Business & Tech, Features

BU alumni’s venture firm Seae bridges the gap in the healthcare industry

The finance industry is no exception to diversity issues, said BU alum Arianne Kidder, principal and chief financial officer at Seae Ventures.

“As a woman in finance, I have very personally experienced what it’s like to be the only woman in the room,” Kidder said. “I’ve seen the limits of the lack of diversity.”

Seae Ventures, a Boston-based venture capital firm founded by another BU alum Jason Robart along with Tuoyo Louis and Pete Sally, is looking to change the status quo. As an early stage venture fund, they’re often the first to invest in a company, Kidder said

“It’s super important for underrepresented founders because they don’t often have the network of friends and family where other founders might get their early stages of funding,” Kidder said.

Seae Ventures
Seae Ventures team, from left to right, Arianne Kidder, Tuoyo Louis, Leah O’Donnell and Jason Robart.
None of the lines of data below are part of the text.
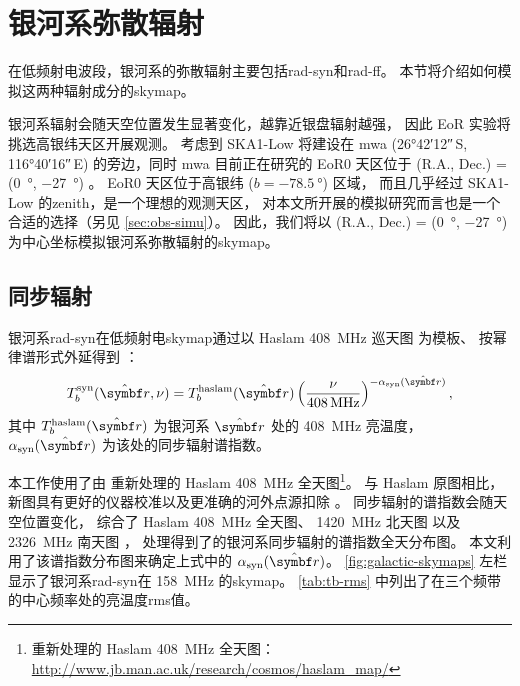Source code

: \section{银河系弥散辐射}
\label{sec:simu-galactic}

在低频射电波段，银河系的弥散辐射主要包括\ac{rad-syn}和\ac{rad-ff}。
本节将介绍如何模拟这两种辐射成分的\ac{skymap}。

银河系辐射会随天空位置发生显著变化，越靠近银盘辐射越强，
因此 EoR 实验将挑选高银纬天区开展观测。
考虑到 SKA1-Low 将建设在 \ac{mwa} (\ang{26;42;12}\,S, \ang{116;40;16}\,E)
的旁边，同时 \ac{mwa} 目前正在研究的 EoR0 天区位于
(R.A., Dec.\@) = (\SI{0}{\degree}, \SI{-27}{\degree}) \cite{beardsley2016}。
EoR0 天区位于高银纬 ($b = \SI{-78.5}{\degree}$) 区域，
而且几乎经过 SKA1-Low 的\ac{zenith}，是一个理想的观测天区，
对本文所开展的模拟研究而言也是一个合适的选择（另见 \autoref{sec:obs-simu}）。
因此，我们将以 (R.A., Dec.\@) = (\SI{0}{\degree}, \SI{-27}{\degree})
为中心坐标模拟银河系弥散辐射的\ac{skymap}。

\subsection{同步辐射}

银河系\ac{rad-syn}在低频射电\ac{skymap}通过以
Haslam \SI{408}{\MHz} 巡天图\cite{haslam1982} 为模板、
按幂律谱形式外延得到 \cite{wang2010,bonaldi2015}：
\begin{equation}
  T_b^{\R{syn}}(\hat{\B{r}}, \nu)
    = T_b^{\R{haslam}}(\hat{\B{r}}) \left( \frac{\nu}{\SI{408}{\MHz}}
      \right)^{-\alpha_{\R{syn}}(\hat{\B{r}})} ,
\end{equation}
其中 $T_b^{\R{haslam}}(\hat{\B{r}})$ 为银河系 $\hat{\B{r}}$ 处的
\SI{408}{\MHz} 亮温度，
$\alpha_{\R{syn}}(\hat{\B{r}})$ 为该处的同步辐射谱指数。

本工作使用了由  重新处理的 Haslam \SI{408}{\MHz}
全天图\footnote{%
  重新处理的 Haslam \SI{408}{\MHz} 全天图：
  \url{http://www.jb.man.ac.uk/research/cosmos/haslam_map/}}。
与 Haslam 原图相比，新图具有更好的仪器校准以及更准确的河外点源扣除 \cite{remazeilles2015}。
同步辐射的谱指数会随天空位置变化，
 综合了 Haslam \SI{408}{\MHz} 全天图、
\SI{1420}{\MHz} 北天图 \cite{reich1986}
以及 \SI{2326}{\MHz} 南天图 \cite{jonas1998}，
处理得到了的银河系同步辐射的谱指数全天分布图。
本文利用了该谱指数分布图来确定上式中的 $\alpha_{\R{syn}}(\hat{\B{r}})$。
\autoref{fig:galactic-skymaps} 左栏显示了银河系\ac{rad-syn}在
\SI{158}{\MHz} 的\ac{skymap}。
\autoref{tab:tb-rms} 中列出了在三个频带的中心频率处的亮温度\ac{rms}值。

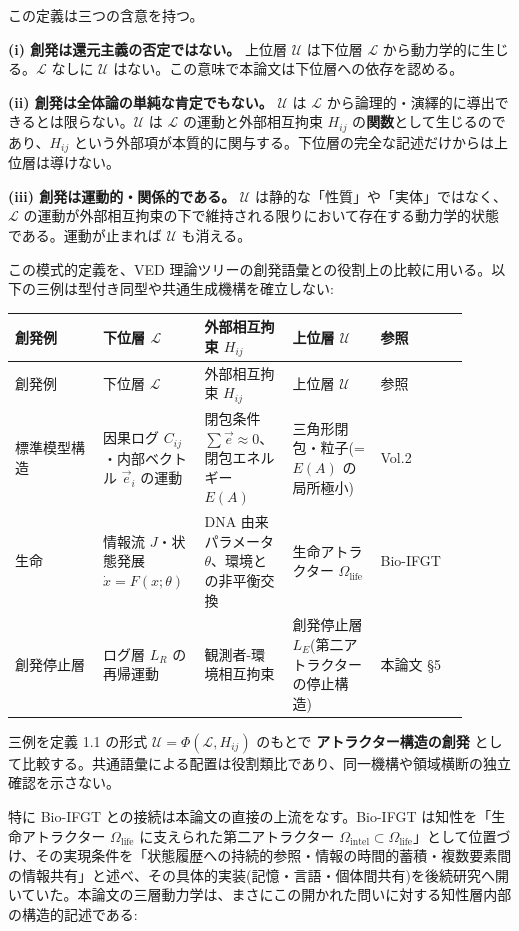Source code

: この定義は三つの含意を持つ。

\textbf{(i) 創発は還元主義の否定ではない。}
上位層 $\mathcal{U}$ は下位層 $\mathcal{L}$ から動力学的に生じる。$\mathcal{L}$ なしに $\mathcal{U}$ はない。この意味で本論文は下位層への依存を認める。

\textbf{(ii) 創発は全体論の単純な肯定でもない。}
$\mathcal{U}$ は $\mathcal{L}$ から論理的・演繹的に導出できるとは限らない。$\mathcal{U}$ は $\mathcal{L}$ の運動と外部相互拘束 $H_{ij}$ の\textbf{関数}として生じるのであり、$H_{ij}$ という外部項が本質的に関与する。下位層の完全な記述だけからは上位層は導けない。

\textbf{(iii) 創発は運動的・関係的である。}
$\mathcal{U}$ は静的な「性質」や「実体」ではなく、$\mathcal{L}$ の運動が外部相互拘束の下で維持される限りにおいて存在する動力学的状態である。運動が止まれば $\mathcal{U}$ も消える。

この模式的定義を、VED 理論ツリーの創発語彙との役割上の比較に用いる。以下の三例は型付き同型や共通生成機構を確立しない:

\begin{longtable}{@{}p{0.18\linewidth}p{0.18\linewidth}p{0.18\linewidth}p{0.18\linewidth}p{0.18\linewidth}@{}}
\toprule
創発例 & 下位層 $\mathcal{L}$ & 外部相互拘束 $H_{ij}$ & 上位層 $\mathcal{U}$ & 参照 \\
\midrule
\endfirsthead
\toprule
創発例 & 下位層 $\mathcal{L}$ & 外部相互拘束 $H_{ij}$ & 上位層 $\mathcal{U}$ & 参照 \\
\midrule
\endhead
標準模型構造 & 因果ログ $C_{ij}$ ・内部ベクトル $\vec{e}_i$ の運動 & 閉包条件 $\sum \vec{e} \approx 0$、閉包エネルギー $E(A)$ & 三角形閉包・粒子(= $E(A)$ の局所極小) & Vol.2 \\
生命 & 情報流 $J$・状態発展 $\dot{x}=F(x;\theta)$ & DNA 由来パラメータ $\theta$、環境との非平衡交換 & 生命アトラクター $\Omega_{\text{life}}$ & Bio-IFGT \\
創発停止層 & ログ層 $L_R$ の再帰運動 & 観測者-環境相互拘束 & 創発停止層 $L_E$(第二アトラクターの停止構造) & 本論文 \S{}5 \\
\bottomrule
\end{longtable}


三例を定義 1.1 の形式 $\mathcal{U} = \Phi(\mathcal{L}, H_{ij})$ のもとで \textbf{アトラクター構造の創発} として比較する。共通語彙による配置は役割類比であり、同一機構や領域横断の独立確認を示さない。

特に Bio-IFGT との接続は本論文の直接の上流をなす。Bio-IFGT は知性を「生命アトラクター $\Omega_{\text{life}}$ に支えられた第二アトラクター $\Omega_{\text{intel}} \subset \Omega_{\text{life}}$」として位置づけ、その実現条件を「状態履歴への持続的参照・情報の時間的蓄積・複数要素間の情報共有」と述べ、その具体的実装(記憶・言語・個体間共有)を後続研究へ開いていた。本論文の三層動力学は、まさにこの開かれた問いに対する知性層内部の構造的記述である:

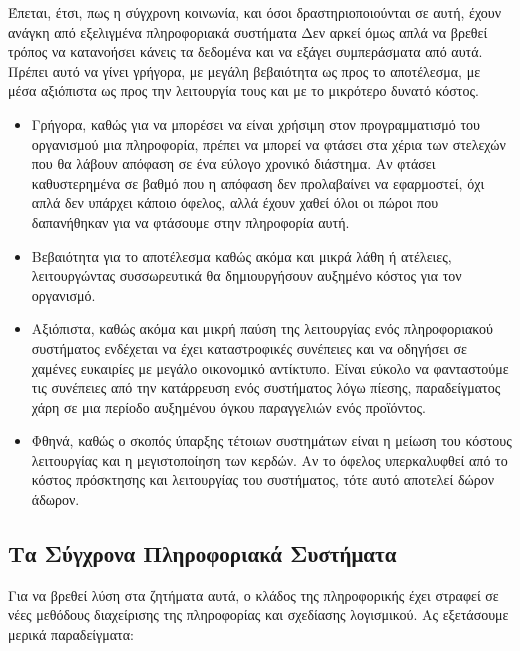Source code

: \documentclass{article}
\begin{document}
Έπεται, έτσι, πως η σύγχρονη κοινωνία, και όσοι δραστηριοποιούνται σε αυτή, έχουν ανάγκη από εξελιγμένα πληροφοριακά συστήματα
Δεν αρκεί όμως απλά  να βρεθεί τρόπος να κατανοήσει κάνεις τα δεδομένα και να εξάγει συμπεράσματα από αυτά. Πρέπει αυτό να γίνει γρήγορα, με μεγάλη βεβαιότητα ως προς το αποτέλεσμα, με μέσα αξιόπιστα ως προς την λειτουργία τους και με το μικρότερο δυνατό κόστος.


\begin{itemize}
\item Γρήγορα, καθώς για να μπορέσει να είναι χρήσιμη στον προγραμματισμό του οργανισμού μια πληροφορία, πρέπει να μπορεί να φτάσει στα χέρια των στελεχών που θα λάβουν απόφαση σε ένα εύλογο χρονικό διάστημα. Αν φτάσει καθυστερημένα σε βαθμό που η απόφαση δεν προλαβαίνει να εφαρμοστεί, όχι απλά δεν υπάρχει κάποιο όφελος, αλλά έχουν χαθεί όλοι οι πώροι που δαπανήθηκαν για να φτάσουμε στην πληροφορία αυτή.
\item Βεβαιότητα για το αποτέλεσμα καθώς ακόμα και μικρά λάθη ή ατέλειες, λειτουργώντας συσσωρευτικά θα δημιουργήσουν αυξημένο κόστος για τον οργανισμό.
\item Αξιόπιστα, καθώς ακόμα και μικρή παύση της λειτουργίας ενός πληροφοριακού συστήματος ενδέχεται να έχει καταστροφικές συνέπειες και να οδηγήσει σε χαμένες ευκαιρίες με μεγάλο οικονομικό αντίκτυπο. Είναι εύκολο να φανταστούμε τις συνέπειες από την κατάρρευση ενός συστήματος λόγω πίεσης, παραδείγματος χάρη σε μια περίοδο αυξημένου όγκου παραγγελιών ενός προϊόντος.
\item Φθηνά, καθώς ο σκοπός ύπαρξης τέτοιων συστημάτων είναι η μείωση του κόστους λειτουργίας και η μεγιστοποίηση των κερδών. Αν το όφελος υπερκαλυφθεί από το κόστος πρόσκτησης και λειτουργίας του συστήματος, τότε αυτό αποτελεί δώρον άδωρον.
\end{itemize}

\subsection{Τα Σύγχρονα Πληροφοριακά Συστήματα}
Για να βρεθεί λύση στα ζητήματα αυτά, ο κλάδος της πληροφορικής έχει στραφεί σε νέες  μεθόδους διαχείρισης της πληροφορίας και σχεδίασης λογισμικού. Ας εξετάσουμε μερικά παραδείγματα:
\end{document}
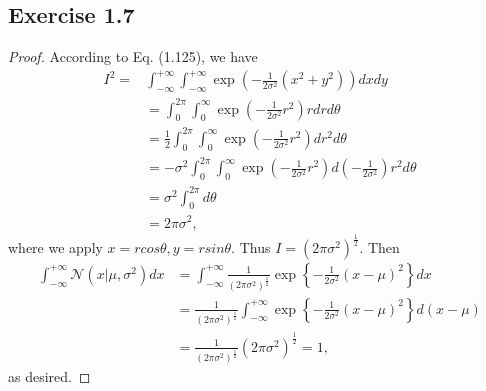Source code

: \documentclass[11pt]{article}
\theoremstyle{definition}
\begin{document}
\subsection{Exercise 1.7}
\begin{proof}
According to Eq. (1.125), we have
\begin{align*}
I^2 =& \int^{+\infty}_{-\infty}\int^{+\infty}_{-\infty}\exp\left(-\frac{1}{2\sigma^2}(x^2+y^2)\right)dxdy\\
&= \int^{2\pi}_{0}\int^{\infty}_{0}\exp\left(-\frac{1}{2\sigma^2}r^2\right)rdrd\theta\\
&= \frac{1}{2}\int^{2\pi}_{0}\int^{\infty}_{0}\exp\left(-\frac{1}{2\sigma^2}r^2\right)dr^2d\theta\\
&= -\sigma^2\int^{2\pi}_{0}\int^{\infty}_{0}\exp\left(-\frac{1}{2\sigma^2}r^2\right)d\left(-\frac{1}{2\sigma^2}\right)r^2d\theta\\
&=\sigma^2\int^{2\pi}_{0}d\theta\\
&= 2\pi\sigma^2,
\end{align*}
where we apply $x = rcos\theta, y = rsin\theta$. Thus $I = (2\pi\sigma^2)^{\frac{1}{2}}$. Then
\begin{align*}
\int^{+\infty}_{-\infty}\mathcal{N}\left(x|\mu,\sigma^2\right)dx &= \int^{+\infty}_{-\infty}\frac{1}{(2\pi\sigma^2)^{\frac{1}{2}}}\exp\left\{-\frac{1}{2\sigma^2}\left(x-\mu\right)^2\right\}dx\\
&= \frac{1}{(2\pi\sigma^2)^{\frac{1}{2}}}\int^{+\infty}_{-\infty}\exp\left\{-\frac{1}{2\sigma^2}\left(x-\mu\right)^2\right\}d(x-\mu)\\
& = \frac{1}{(2\pi\sigma^2)^{\frac{1}{2}}}(2\pi\sigma^2)^{\frac{1}{2}} = 1,
\end{align*}
as desired.
\end{proof}
\end{document}
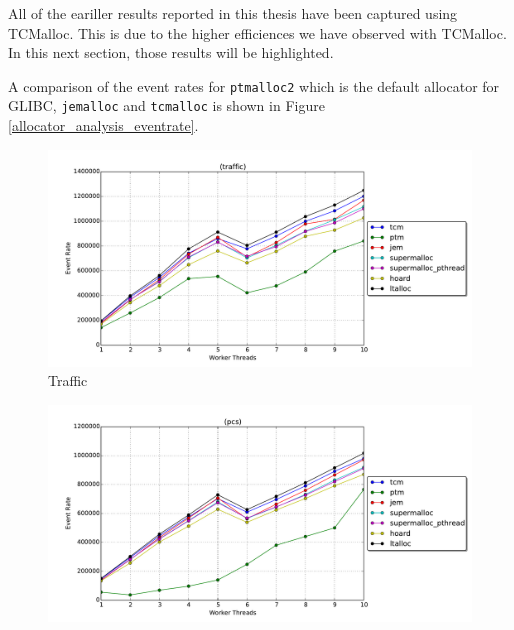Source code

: \documentclass[11pt]{book}
\begin{document}
All of the eariller results reported in this thesis have been captured using TCMalloc.  This is due
to the higher efficiences we have observed with TCMalloc.  In this next section, those results will
be highlighted.

A comparison of the event rates for \texttt{ptmalloc2} which is the default allocator for GLIBC,
\texttt{jemalloc} and \texttt{tcmalloc} is shown in Figure \ref{allocator_analysis_eventrate}.

\begin{figure}
  \begin{minipage}{.5\textwidth}
    \begin{center}
      \includegraphics[width=\textwidth,keepaspectratio,quiet]{figs/memory_allocation/traffic_eventrate.pdf} \\
      Traffic \\
    \end{center}
  \end{minipage}%
  \hfill
  \begin{minipage}{.5\textwidth}
    \begin{center}
      \includegraphics[width=\textwidth,keepaspectratio,quiet]{figs/memory_allocation/pcs_eventrate.pdf} \\

\end{center}
\end{minipage}
\end{figure}
\end{document}
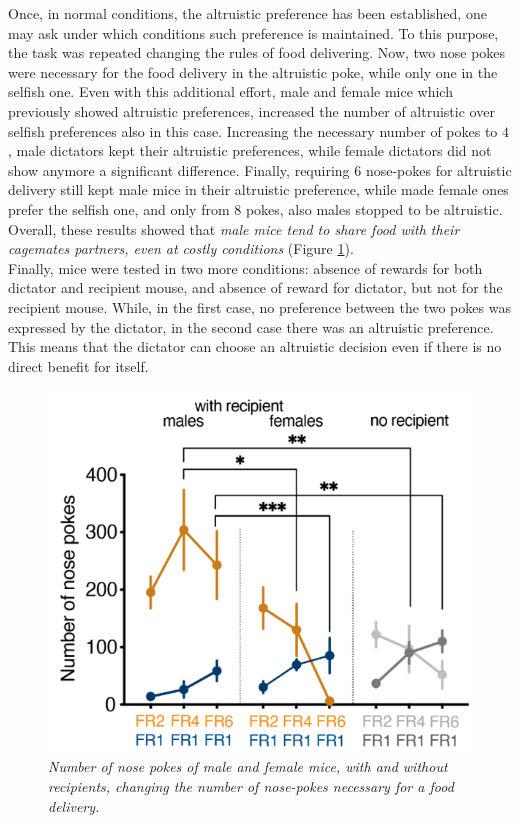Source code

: \documentclass[12pt, a4paper]{report}
\begin{document}
Once, in normal conditions, the altruistic preference has been established, one may ask under which conditions such preference is maintained. To this purpose, the task was repeated changing the rules of food delivering. Now, two nose pokes were necessary for the food delivery in the altruistic poke, while only one in the selfish one. Even with this additional effort, male and female mice which previously showed altruistic preferences, increased the number of altruistic over selfish preferences also in this case. Increasing the necessary number of pokes to $4$, male dictators kept their altruistic preferences, while female dictators did not show anymore a significant difference. Finally, requiring $6$ nose-pokes for altruistic delivery still kept male mice in their altruistic preference, while made female ones prefer the selfish one, and only from $8$ pokes, also males stopped to be altruistic. Overall, these results showed that \textit{male mice tend to share food with their cagemates partners, even at costly conditions} (Figure \ref{number_pokes}).\\
Finally, mice were tested in two more conditions: absence of rewards for both dictator and recipient mouse, and absence of reward for dictator, but not for the recipient mouse. While, in the first case, no preference between the two pokes was expressed by the dictator, in the second case there was an altruistic preference. This means that the dictator can choose an altruistic decision even if there is no direct benefit for itself.


\begin{figure}[H]
	\begin{center}
		\includegraphics[scale=0.55]{number_pokes.png} 
	\end{center} 
	\caption{\textit{Number of nose pokes of male and female mice, with and without recipients, changing the number of nose-pokes necessary for a food delivery.}} \label{number_pokes}
	
\end{figure}
\end{document}

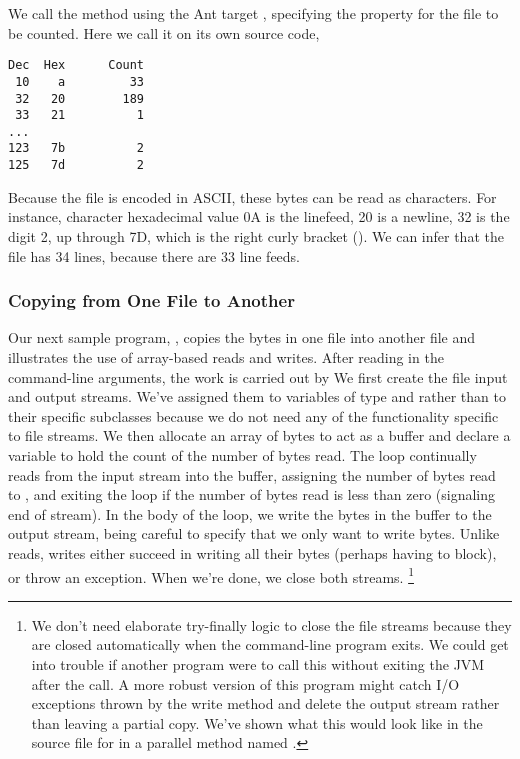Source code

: We call the method using the Ant target , 
specifying the  property for the file to be counted. 
Here we call it on its own source code,
%
\begin{verbatim}
Dec  Hex      Count
 10    a         33
 32   20        189
 33   21          1
...
123   7b          2
125   7d          2
\end{verbatim}
%
Because the file is encoded in ASCII, these bytes can be read as
characters.  For instance, character hexadecimal value 0A is the
linefeed, 20 is a newline, 32 is the digit 2, up through 7D, which is
the right curly bracket (\code{\}}).  We can infer that the file has
34 lines, because there are 33 line feeds.  

\subsubsection{Copying from One File to Another}\label{section:io-copy-file}

Our next sample program, , copies the bytes in one file
into another file and illustrates the use of array-based reads and writes.
After reading in the command-line arguments, the work is carried out by
%
%
We first create the file input and output streams.  We've assigned
them to variables of type  and 
rather than to their specific subclasses because we do not need any of
the functionality specific to file streams.  We then allocate an array
 of bytes to act as a buffer and declare a variable  to hold
the count of the number of bytes read.  The loop continually reads
from the input stream into the buffer, assigning the number of bytes
read to , and exiting the loop if the number of bytes read is
less than zero (signaling end of stream).  In the body of the loop, we
write the bytes in the buffer to the output stream, being careful to
specify that we only want to write  bytes.  Unlike reads,
writes either succeed in writing all their bytes (perhaps having to
block), or throw an exception.  When we're done, we close both streams.%
%
\footnote{We don't need elaborate try-finally logic to close
the file streams because they are closed automatically when the
command-line program exits.  We could get into trouble if another
program were to call this  without exiting the JVM after
the call.  A more robust version of this program might catch I/O
exceptions thrown by the write method and delete the output stream
rather than leaving a partial copy.  We've shown what this would look
like in the source file for  in a parallel method
named .}

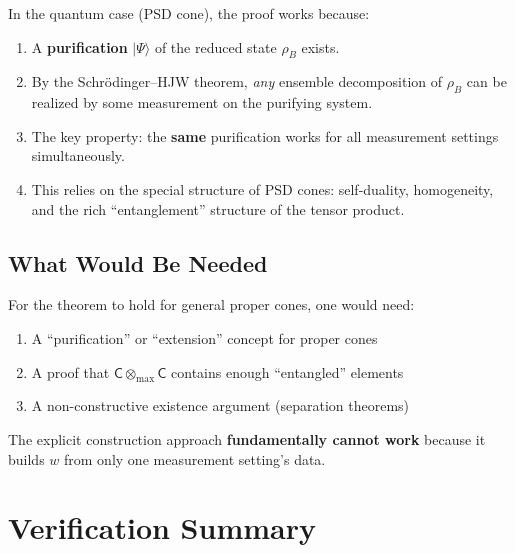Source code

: \documentclass[11pt,a4paper]{article}
\theoremstyle{definition}
\newcommand{\C}{\mathsf{C}}
\newcommand{\tmax}{\otimes_{\max}}
\begin{document}
In the quantum case (PSD cone), the proof works because:

\begin{enumerate}
    \item A \textbf{purification} $|\Psi\rangle$ of the reduced state $\rho_B$ exists.

    \item By the Schr\"odinger--HJW theorem, \emph{any} ensemble decomposition of $\rho_B$ can be realized by some measurement on the purifying system.

    \item The key property: the \textbf{same} purification works for all measurement settings simultaneously.

    \item This relies on the special structure of PSD cones: self-duality, homogeneity, and the rich ``entanglement'' structure of the tensor product.
\end{enumerate}

\subsection{What Would Be Needed}

For the theorem to hold for general proper cones, one would need:

\begin{enumerate}
    \item A ``purification'' or ``extension'' concept for proper cones
    \item A proof that $\C \tmax \C$ contains enough ``entangled'' elements
    \item A non-constructive existence argument (separation theorems)
\end{enumerate}

The explicit construction approach \textbf{fundamentally cannot work} because it builds $w$ from only one measurement setting's data.

\section{Verification Summary}
\end{document}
Kidder, a BU alumnus and principal and chief financial officer of Seae Ventures, launched a venture business to tackle the diversity gap in the healthcare industry. COURTESY OF SEAE VENTURES

She said the capital firm primarily invests in women and BIPOC founders who are working on innovations in healthcare.

“The venture industry is notorious for being really heavily saturated with white men, who all of which came from a few of the big schools (like) Harvard, Stanford,” Kidder said.

Because of this, Kidder emphasized the importance of supporting underrepresented founders.

“It’s really important to think about diverse founders because they are coming from communities that have different backgrounds and experiences,” she said.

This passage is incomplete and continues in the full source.